[PROBLEM REQUIREMENTS]:
Retype the records that come next, word for word.

[SOURCE MATERIAL]:
+++

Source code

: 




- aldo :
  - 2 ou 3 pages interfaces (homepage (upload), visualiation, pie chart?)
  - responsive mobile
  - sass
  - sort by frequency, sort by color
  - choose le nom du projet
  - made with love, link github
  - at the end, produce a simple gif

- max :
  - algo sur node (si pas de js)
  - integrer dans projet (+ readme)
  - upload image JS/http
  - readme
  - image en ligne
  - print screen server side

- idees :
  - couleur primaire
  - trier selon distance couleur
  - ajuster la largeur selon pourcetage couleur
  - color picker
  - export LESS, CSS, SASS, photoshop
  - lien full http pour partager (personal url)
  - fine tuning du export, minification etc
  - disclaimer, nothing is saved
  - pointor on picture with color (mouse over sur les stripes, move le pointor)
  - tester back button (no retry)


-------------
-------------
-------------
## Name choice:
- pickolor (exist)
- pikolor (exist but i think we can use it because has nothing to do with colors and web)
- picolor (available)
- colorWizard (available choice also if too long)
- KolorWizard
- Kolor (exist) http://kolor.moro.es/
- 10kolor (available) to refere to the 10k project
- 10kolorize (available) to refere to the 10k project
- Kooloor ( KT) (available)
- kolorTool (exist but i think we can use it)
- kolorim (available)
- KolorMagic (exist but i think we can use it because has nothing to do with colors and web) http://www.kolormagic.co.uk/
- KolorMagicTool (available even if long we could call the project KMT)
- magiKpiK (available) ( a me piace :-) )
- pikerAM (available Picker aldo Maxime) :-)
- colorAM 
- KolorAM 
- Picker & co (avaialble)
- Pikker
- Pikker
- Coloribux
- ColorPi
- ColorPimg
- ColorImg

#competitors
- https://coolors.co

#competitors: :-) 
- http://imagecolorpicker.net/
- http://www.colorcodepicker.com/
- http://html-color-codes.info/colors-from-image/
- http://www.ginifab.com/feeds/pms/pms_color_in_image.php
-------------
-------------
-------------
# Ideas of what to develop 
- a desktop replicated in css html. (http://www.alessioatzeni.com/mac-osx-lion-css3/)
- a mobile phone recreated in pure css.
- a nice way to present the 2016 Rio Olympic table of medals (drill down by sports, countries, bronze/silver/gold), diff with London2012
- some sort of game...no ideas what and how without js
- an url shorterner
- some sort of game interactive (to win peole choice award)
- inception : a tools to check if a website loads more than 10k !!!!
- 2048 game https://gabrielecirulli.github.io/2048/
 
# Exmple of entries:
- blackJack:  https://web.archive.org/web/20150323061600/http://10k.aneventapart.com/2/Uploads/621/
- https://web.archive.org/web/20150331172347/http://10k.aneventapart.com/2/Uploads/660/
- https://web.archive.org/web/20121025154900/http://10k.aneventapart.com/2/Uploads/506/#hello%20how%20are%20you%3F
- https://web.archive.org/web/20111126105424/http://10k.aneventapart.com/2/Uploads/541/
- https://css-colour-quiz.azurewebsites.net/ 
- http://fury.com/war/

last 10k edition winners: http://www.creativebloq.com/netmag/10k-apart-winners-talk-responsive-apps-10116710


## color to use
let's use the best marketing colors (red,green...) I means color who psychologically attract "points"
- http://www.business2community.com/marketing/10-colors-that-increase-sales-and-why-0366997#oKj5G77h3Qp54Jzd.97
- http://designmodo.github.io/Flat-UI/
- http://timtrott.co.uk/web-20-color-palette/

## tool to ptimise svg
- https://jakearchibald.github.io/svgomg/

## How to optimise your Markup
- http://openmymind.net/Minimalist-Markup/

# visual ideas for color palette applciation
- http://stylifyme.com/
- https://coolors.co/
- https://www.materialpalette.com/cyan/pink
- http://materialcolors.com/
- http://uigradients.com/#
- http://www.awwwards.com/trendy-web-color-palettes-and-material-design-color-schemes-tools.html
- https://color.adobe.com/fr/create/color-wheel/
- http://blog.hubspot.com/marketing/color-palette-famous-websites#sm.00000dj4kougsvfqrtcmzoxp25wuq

+++

[ANSWER FOR THE TASK]:
Source code

: 




- aldo :
  - 2 ou 3 pages interfaces (homepage (upload), visualiation, pie chart?)
  - responsive mobile
  - sass
  - sort by frequency, sort by color
  - choose le nom du projet
  - made with love, link github
  - at the end, produce a simple gif

- max :
  - algo sur node (si pas de js)
  - integrer dans projet (+ readme)
  - upload image JS/http
  - readme
  - image en ligne
  - print screen server side

- idees :
  - couleur primaire
  - trier selon distance couleur
  - ajuster la largeur selon pourcetage couleur
  - color picker
  - export LESS, CSS, SASS, photoshop
  - lien full http pour partager (personal url)
  - fine tuning du export, minification etc
  - disclaimer, nothing is saved
  - pointor on picture with color (mouse over sur les stripes, move le pointor)
  - tester back button (no retry)


-------------
-------------
-------------
## Name choice:
- pickolor (exist)
- pikolor (exist but i think we can use it because has nothing to do with colors and web)
- picolor (available)
- colorWizard (available choice also if too long)
- KolorWizard
- Kolor (exist) http://kolor.moro.es/
- 10kolor (available) to refere to the 10k project
- 10kolorize (available) to refere to the 10k project
- Kooloor ( KT) (available)
- kolorTool (exist but i think we can use it)
- kolorim (available)
- KolorMagic (exist but i think we can use it because has nothing to do with colors and web) http://www.kolormagic.co.uk/
- KolorMagicTool (available even if long we could call the project KMT)
- magiKpiK (available) ( a me piace :-) )
- pikerAM (available Picker aldo Maxime) :-)
- colorAM 
- KolorAM 
- Picker & co (avaialble)
- Pikker
- Pikker
- Coloribux
- ColorPi
- ColorPimg
- ColorImg

#competitors
- https://coolors.co

#competitors: :-) 
- http://imagecolorpicker.net/
- http://www.colorcodepicker.com/
- http://html-color-codes.info/colors-from-image/
- http://www.ginifab.com/feeds/pms/pms_color_in_image.php
-------------
-------------
-------------
# Ideas of what to develop 
- a desktop replicated in css html. (http://www.alessioatzeni.com/mac-osx-lion-css3/)
- a mobile phone recreated in pure css.
- a nice way to present the 2016 Rio Olympic table of medals (drill down by sports, countries, bronze/silver/gold), diff with London2012
- some sort of game...no ideas what and how without js
- an url shorterner
- some sort of game interactive (to win peole choice award)
- inception : a tools to check if a website loads more than 10k !!!!
- 2048 game https://gabrielecirulli.github.io/2048/
 
# Exmple of entries:
- blackJack:  https://web.archive.org/web/20150323061600/http://10k.aneventapart.com/2/Uploads/621/
- https://web.archive.org/web/20150331172347/http://10k.aneventapart.com/2/Uploads/660/
- https://web.archive.org/web/20121025154900/http://10k.aneventapart.com/2/Uploads/506/#hello%20how%20are%20you%3F
- https://web.archive.org/web/20111126105424/http://10k.aneventapart.com/2/Uploads/541/
- https://css-colour-quiz.azurewebsites.net/ 
- http://fury.com/war/

last 10k edition winners: http://www.creativebloq.com/netmag/10k-apart-winners-talk-responsive-apps-10116710


## color to use
let's use the best marketing colors (red,green...) I means color who psychologically attract "points"
- http://www.business2community.com/marketing/10-colors-that-increase-sales-and-why-0366997#oKj5G77h3Qp54Jzd.97
- http://designmodo.github.io/Flat-UI/
- http://timtrott.co.uk/web-20-color-palette/

## tool to ptimise svg
- https://jakearchibald.github.io/svgomg/

## How to optimise your Markup
- http://openmymind.net/Minimalist-Markup/

# visual ideas for color palette applciation
- http://stylifyme.com/
- https://coolors.co/
- https://www.materialpalette.com/cyan/pink
- http://materialcolors.com/
- http://uigradients.com/#
- http://www.awwwards.com/trendy-web-color-palettes-and-material-design-color-schemes-tools.html
- https://color.adobe.com/fr/create/color-wheel/
- http://blog.hubspot.com/marketing/color-palette-famous-websites#sm.00000dj4kougsvfqrtcmzoxp25wuq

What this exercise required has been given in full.